WHAT THE TASK ASKS
Set down exactly the lines below, from the one containing "## [高度な専門性](advanced-specializations.md)" through the final line, and include no others.

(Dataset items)
++++
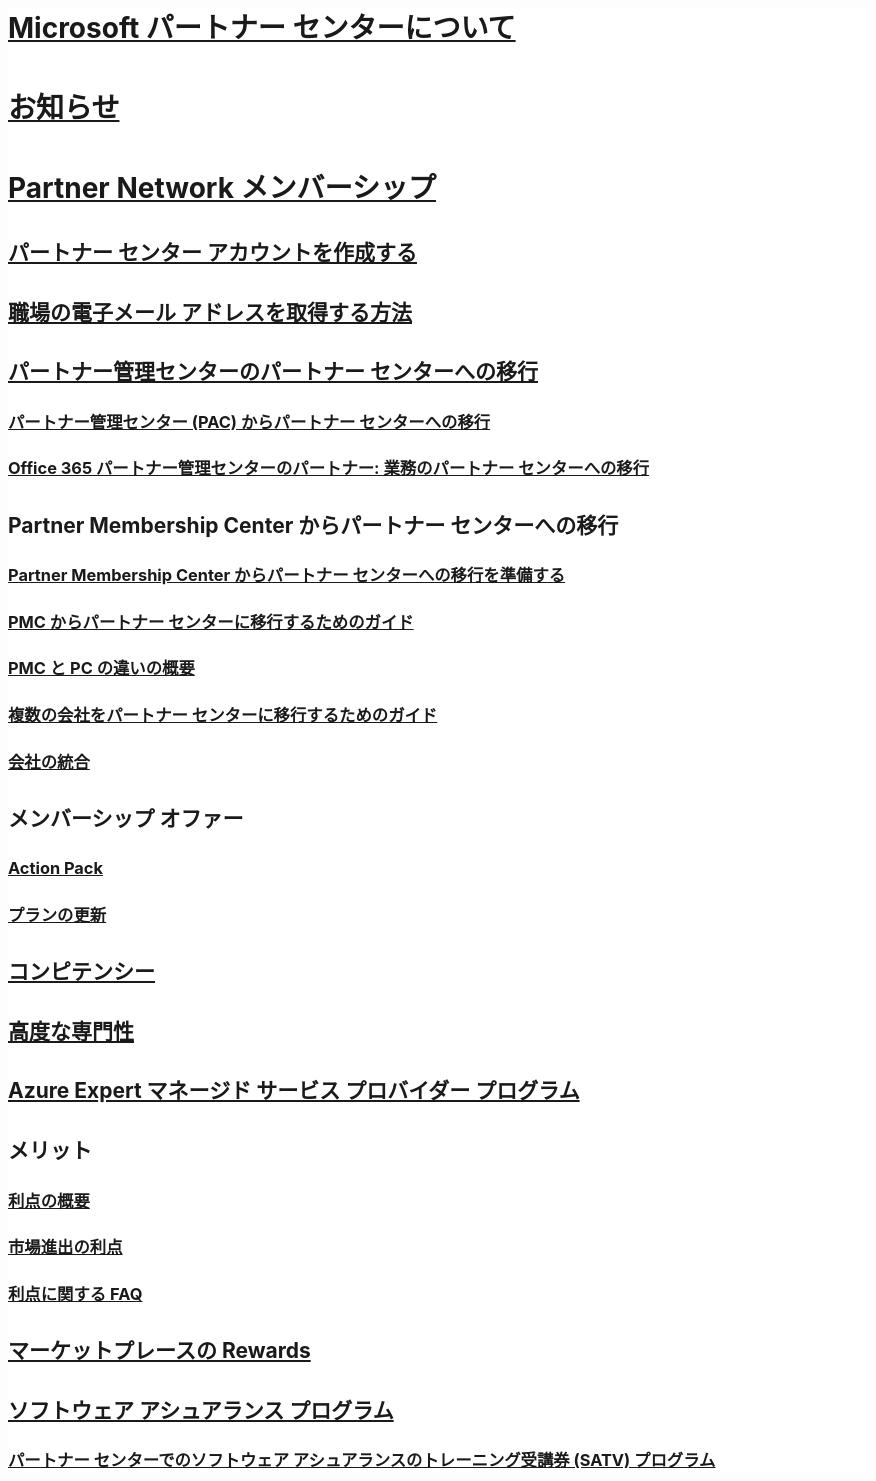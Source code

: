 # [Microsoft パートナー センターについて](index.yml)

# [お知らせ](announcements/TOC.md)

# [Partner Network メンバーシップ](mpn-overview.md)
## [パートナー センター アカウントを作成する](mpn-create-a-partner-center-account.md)
## [職場の電子メール アドレスを取得する方法](buy-email-domain.md)
## [パートナー管理センターのパートナー センターへの移行](pac-to-pc-overview.md)
### [パートナー管理センター (PAC) からパートナー センターへの移行](moving-from-pac-to-pc.md)
### [Office 365 パートナー管理センターのパートナー: 業務のパートナー センターへの移行](o365-partner-admin-center-to-partner-center.md)
## Partner Membership Center からパートナー センターへの移行
### [Partner Membership Center からパートナー センターへの移行を準備する](prepare-pmc-pc-migration.md)
### [PMC からパートナー センターに移行するためのガイド](guide-to-migration.md)
### [PMC と PC の違いの概要](move-pmc-pc-map.md)
### [複数の会社をパートナー センターに移行するためのガイド](move-multiple-companies.md)
### [会社の統合](consolidate-accounts.md)

## メンバーシップ オファー
### [Action Pack](mpn-get-action-pack.md)
### [プランの更新](renew-mpn-offers.md)
## [コンピテンシー](learn-about-competencies.md)
## [高度な専門性](advanced-specializations.md)
## [Azure Expert マネージド サービス プロバイダー プログラム](azure-expert-msp.md)
## メリット
### [利点の概要](manage-your-partner-network-benefits.md)
### [市場進出の利点](mpn-learn-about-go-to-market-benefits.md)
### [利点に関する FAQ](benefits-faq.md)
## [マーケットプレースの Rewards](marketplace-rewards.md)
## [ソフトウェア アシュアランス プログラム](software-assurance-lp.md)
### [パートナー センターでのソフトウェア アシュアランスのトレーニング受講券 (SATV) プログラム](software-assurance-satv.md)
++++
ANSWER TO THIS PROBLEM
## [高度な専門性](advanced-specializations.md)
## [Azure Expert マネージド サービス プロバイダー プログラム](azure-expert-msp.md)
## メリット
### [利点の概要](manage-your-partner-network-benefits.md)
### [市場進出の利点](mpn-learn-about-go-to-market-benefits.md)
### [利点に関する FAQ](benefits-faq.md)
## [マーケットプレースの Rewards](marketplace-rewards.md)
## [ソフトウェア アシュアランス プログラム](software-assurance-lp.md)
### [パートナー センターでのソフトウェア アシュアランスのトレーニング受講券 (SATV) プログラム](software-assurance-satv.md)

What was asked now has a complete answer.